_Dataset extract:_

+---+

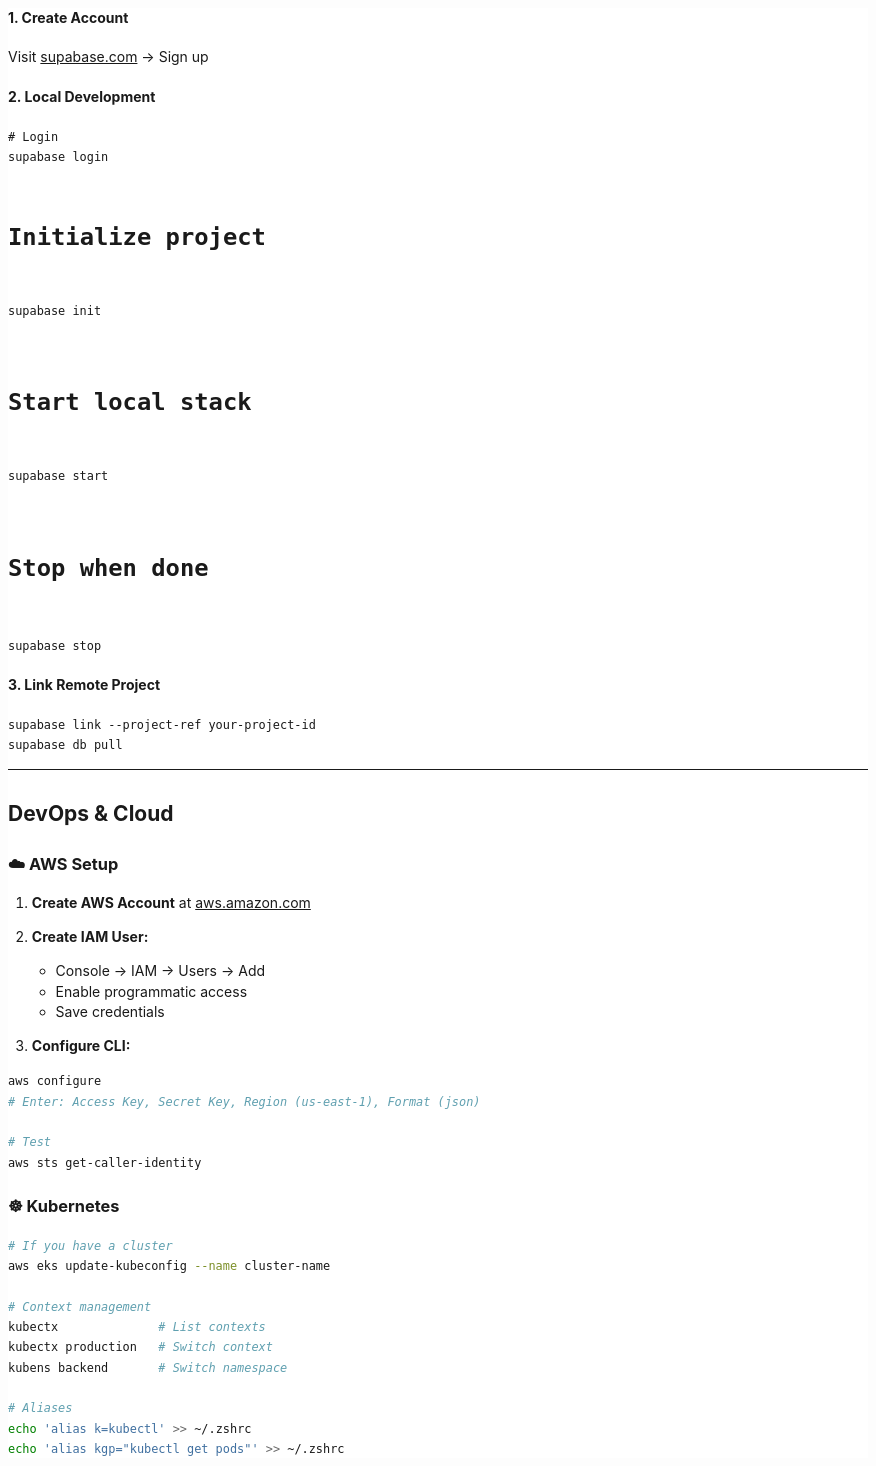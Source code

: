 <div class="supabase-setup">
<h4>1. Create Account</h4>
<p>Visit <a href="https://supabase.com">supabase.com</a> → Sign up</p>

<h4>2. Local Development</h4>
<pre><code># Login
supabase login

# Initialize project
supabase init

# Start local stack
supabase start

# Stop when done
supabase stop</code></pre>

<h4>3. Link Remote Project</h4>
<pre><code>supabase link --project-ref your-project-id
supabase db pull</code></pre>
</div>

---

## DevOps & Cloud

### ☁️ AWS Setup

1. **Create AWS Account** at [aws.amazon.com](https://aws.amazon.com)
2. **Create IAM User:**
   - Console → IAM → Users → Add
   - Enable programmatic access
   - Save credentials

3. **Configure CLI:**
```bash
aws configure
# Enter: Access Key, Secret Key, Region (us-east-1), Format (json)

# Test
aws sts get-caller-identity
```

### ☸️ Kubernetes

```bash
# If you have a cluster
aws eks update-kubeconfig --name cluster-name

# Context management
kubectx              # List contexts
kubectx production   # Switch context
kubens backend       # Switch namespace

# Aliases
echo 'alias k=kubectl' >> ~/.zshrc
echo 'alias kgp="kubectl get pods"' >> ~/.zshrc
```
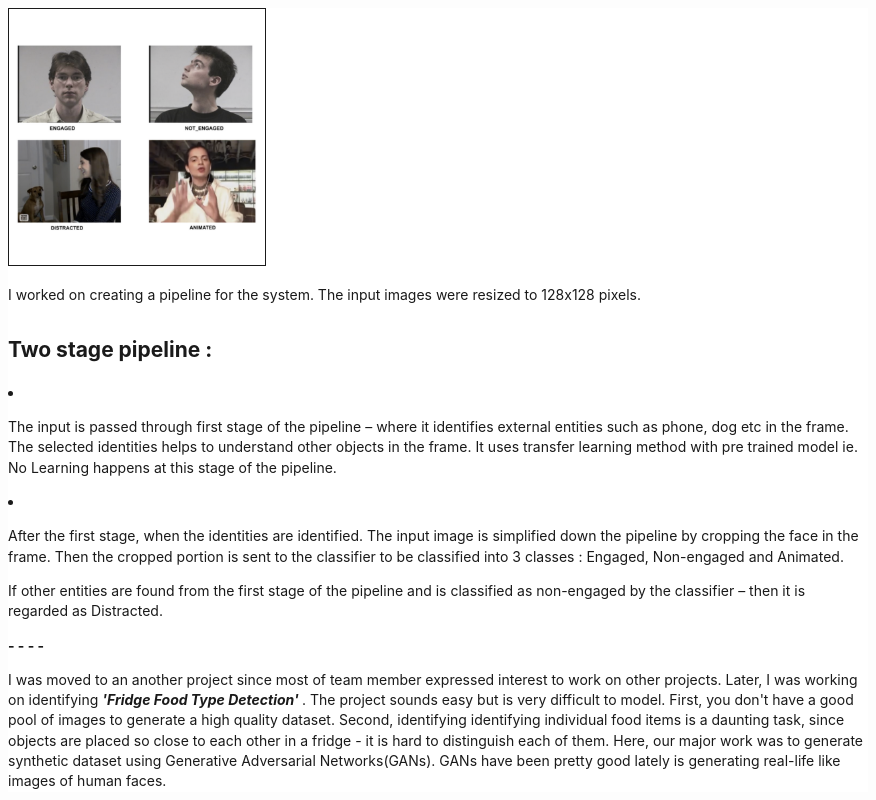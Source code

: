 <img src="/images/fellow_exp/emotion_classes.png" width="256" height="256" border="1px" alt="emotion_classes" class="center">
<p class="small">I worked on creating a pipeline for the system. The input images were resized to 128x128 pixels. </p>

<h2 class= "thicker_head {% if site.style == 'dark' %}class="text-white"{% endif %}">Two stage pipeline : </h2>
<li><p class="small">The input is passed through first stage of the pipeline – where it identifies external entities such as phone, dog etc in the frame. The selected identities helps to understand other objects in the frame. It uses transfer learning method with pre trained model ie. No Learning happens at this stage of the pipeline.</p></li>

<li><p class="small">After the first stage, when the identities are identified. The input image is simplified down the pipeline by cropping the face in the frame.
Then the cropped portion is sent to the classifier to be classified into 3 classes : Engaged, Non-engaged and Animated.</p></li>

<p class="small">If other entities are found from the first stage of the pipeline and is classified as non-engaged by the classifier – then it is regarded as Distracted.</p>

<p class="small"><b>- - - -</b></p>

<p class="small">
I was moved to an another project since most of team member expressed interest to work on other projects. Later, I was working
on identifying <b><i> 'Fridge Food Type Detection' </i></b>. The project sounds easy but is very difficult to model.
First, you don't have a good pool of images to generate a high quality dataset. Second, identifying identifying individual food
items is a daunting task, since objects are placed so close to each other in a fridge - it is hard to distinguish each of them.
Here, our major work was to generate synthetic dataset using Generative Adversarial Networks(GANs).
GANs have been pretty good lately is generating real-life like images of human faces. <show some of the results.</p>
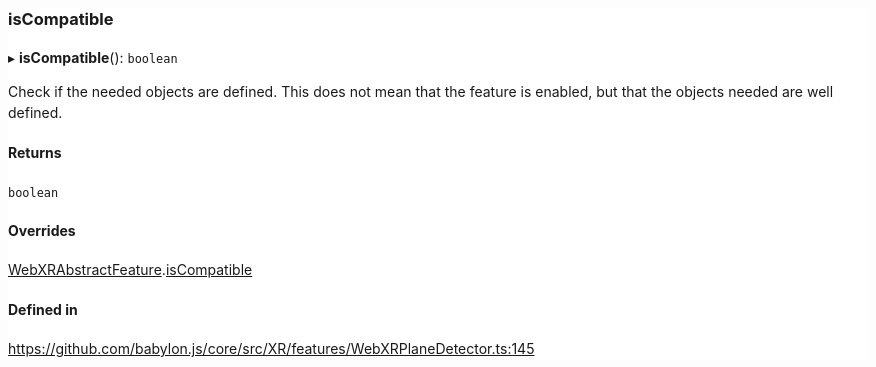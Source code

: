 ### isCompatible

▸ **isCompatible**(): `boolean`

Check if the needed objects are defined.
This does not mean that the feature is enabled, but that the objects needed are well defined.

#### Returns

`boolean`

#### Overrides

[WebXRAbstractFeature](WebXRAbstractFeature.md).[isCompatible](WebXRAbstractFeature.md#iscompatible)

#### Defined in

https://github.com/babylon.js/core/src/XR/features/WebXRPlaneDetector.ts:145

+---+

_What you should do:_ Write out exactly those lines of the records above that lie from the one with "Check if the needed objects are defined." through the last line, including both.

_Exercise solution:_
Check if the needed objects are defined.
This does not mean that the feature is enabled, but that the objects needed are well defined.

#### Returns

`boolean`

#### Overrides

[WebXRAbstractFeature](WebXRAbstractFeature.md).[isCompatible](WebXRAbstractFeature.md#iscompatible)

#### Defined in

https://github.com/babylon.js/core/src/XR/features/WebXRPlaneDetector.ts:145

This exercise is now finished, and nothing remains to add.